Pool balls crack into one another and scatter her thoughts like dead leaves across cracked concrete. One of the barflies catches her eye and offers her a smirk, but she doesn’t bite. Ellen ducks her head and scrubs at a smudge on the smooth countertop with the edge of her apron.

“Aw, c’mon, Penny. You’ve been givin’ me the cold shoulder all week,” he calls out. “What’s it gonna take?”

Ellen squeezes her hands into fists and counts down from twenty, wills the rage away. Finally, she clears her throat and speaks. “When pigs fly, Tony.”

Tony leans back on his barstool and claps big hands down on the countertop. “C’mon, sweetheart –”

“Don’t you ‘c’mon, sweetheart’ me, Tony.” Ellen moves to a different part of the bar and starts scrubbing at marks that aren’t really there. She can feel Tony’s eyes burning into her, probably picturing what she’d look like naked, and she feels naked.

The sound of bells at the front of the bar and the whoosh of air as the door opens happily distracts her and she looks up to see who’s stumbled in. They don’t get too many new faces around this place.

Ellen freezes, hands curled into fists on the bar. “Dean?”

Though she hadn’t kept in touch with Bobby or the Winchester boys after the incident at the Devil’s Gate, she’d heard things here and there, through the grapevine.

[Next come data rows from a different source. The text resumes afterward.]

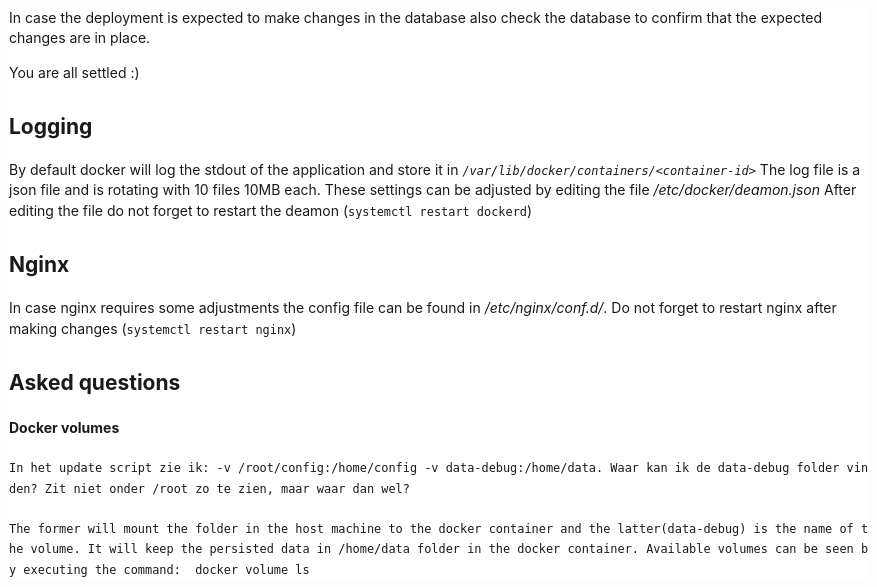 In case the deployment is expected to make changes in the database also check the database to confirm that the expected changes are in place.

You are all settled :)

## Logging
By default docker will log the stdout of the application and store it in _`/var/lib/docker/containers/<container-id>`_
The log file is a json file and is rotating with 10 files 10MB each. These settings can be adjusted by editing the file _/etc/docker/deamon.json_
After editing the file do not forget to restart the deamon (```systemctl restart dockerd```)

## Nginx 
In case nginx requires some adjustments the config file can be found in _/etc/nginx/conf.d/_.
Do not forget to restart nginx after making changes (```systemctl restart nginx```)

## Asked questions

#### Docker volumes

	In het update script zie ik: -v /root/config:/home/config -v data-debug:/home/data. Waar kan ik de data-debug folder vinden? Zit niet onder /root zo te zien, maar waar dan wel? 

	The former will mount the folder in the host machine to the docker container and the latter(data-debug) is the name of the volume. It will keep the persisted data in /home/data folder in the docker container. Available volumes can be seen by executing the command:  docker volume ls
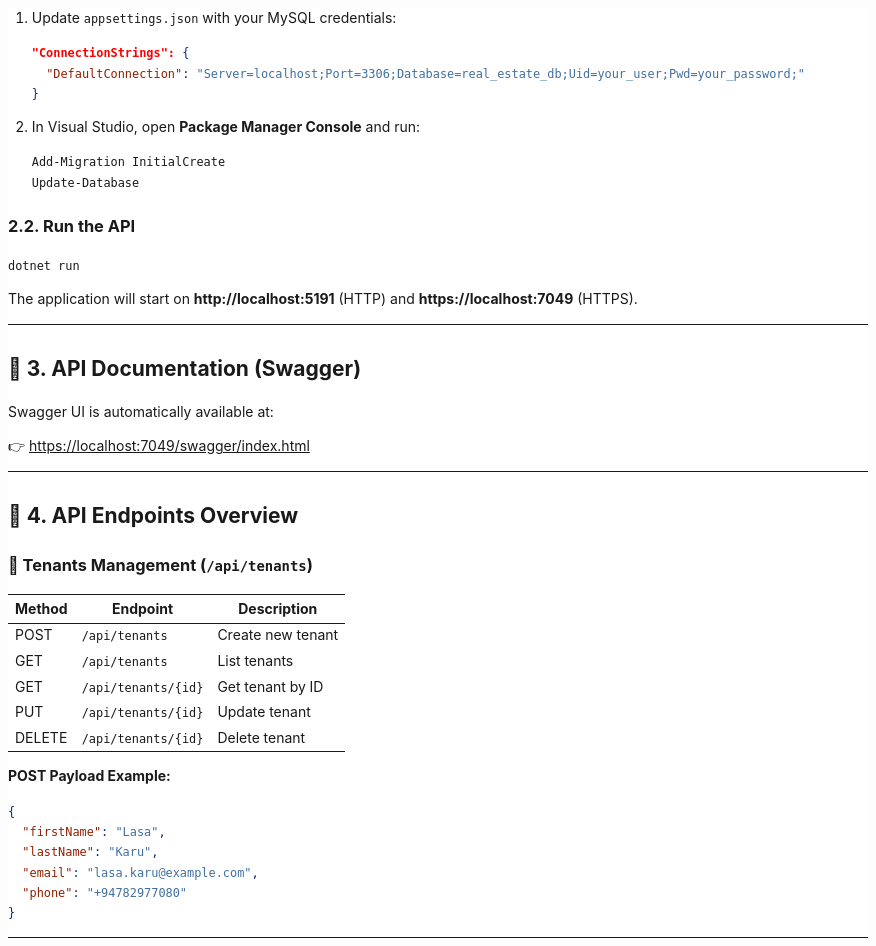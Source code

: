 1. Update `appsettings.json` with your MySQL credentials:
   ```json
   "ConnectionStrings": {
     "DefaultConnection": "Server=localhost;Port=3306;Database=real_estate_db;Uid=your_user;Pwd=your_password;"
   }
   ```
2. In Visual Studio, open **Package Manager Console** and run:
   ```powershell
   Add-Migration InitialCreate
   Update-Database
   ```

### 2.2. Run the API

```bash
dotnet run
```

The application will start on **http://localhost:5191** (HTTP) and **https://localhost:7049** (HTTPS).

---

## 📘 3. API Documentation (Swagger)

Swagger UI is automatically available at:

👉 [https://localhost:7049/swagger/index.html](https://localhost:7049/swagger/index.html)

---

## 🔗 4. API Endpoints Overview

### 🧾 Tenants Management (`/api/tenants`)

| Method | Endpoint | Description |
|--------|-----------|-------------|
| POST | `/api/tenants` | Create new tenant |
| GET | `/api/tenants` | List tenants |
| GET | `/api/tenants/{id}` | Get tenant by ID |
| PUT | `/api/tenants/{id}` | Update tenant |
| DELETE | `/api/tenants/{id}` | Delete tenant |

**POST Payload Example:**
```json
{
  "firstName": "Lasa",
  "lastName": "Karu",
  "email": "lasa.karu@example.com",
  "phone": "+94782977080"
}
```

---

She heard about how Dean had sold his soul, made an unbreakable pact with the Crossroads demon, heard about how Sam hadn’t been able to save him.

Dean looks different and the same all at once. The clothes he’s wearing are too big for him, and she doesn’t even think they’re his. He looks like an echo of himself, hollow, faded and worn.

Ellen yanks off her apron and slips out from behind the bar.

“Dean,” she says, making her way to him, through a maze of bar patrons, “it’s me, Ellen!”

His eyes don’t fill with recognition when he sees her, and for a moment, she thinks he doesn’t remember her. In the few seconds it takes for her to reach him, she wonders if she’s mistaken, if Dean just has a doppelganger running around, or worse yet, if it’s an impostor.

Their eyes meet, and the stiffness melts from his limbs.

He blinks and parts his lips, wetting them with his tongue. “Ellen.”

His voice sends a chill down her spine. Ellen presses her hands together, steepling her fingers under her chin. “Dean, what – I thought you were –” Ellen stops herself short, unable to find the right words to say. She reaches up and grips his face briefly in her hands before wrapping him in a warm hug.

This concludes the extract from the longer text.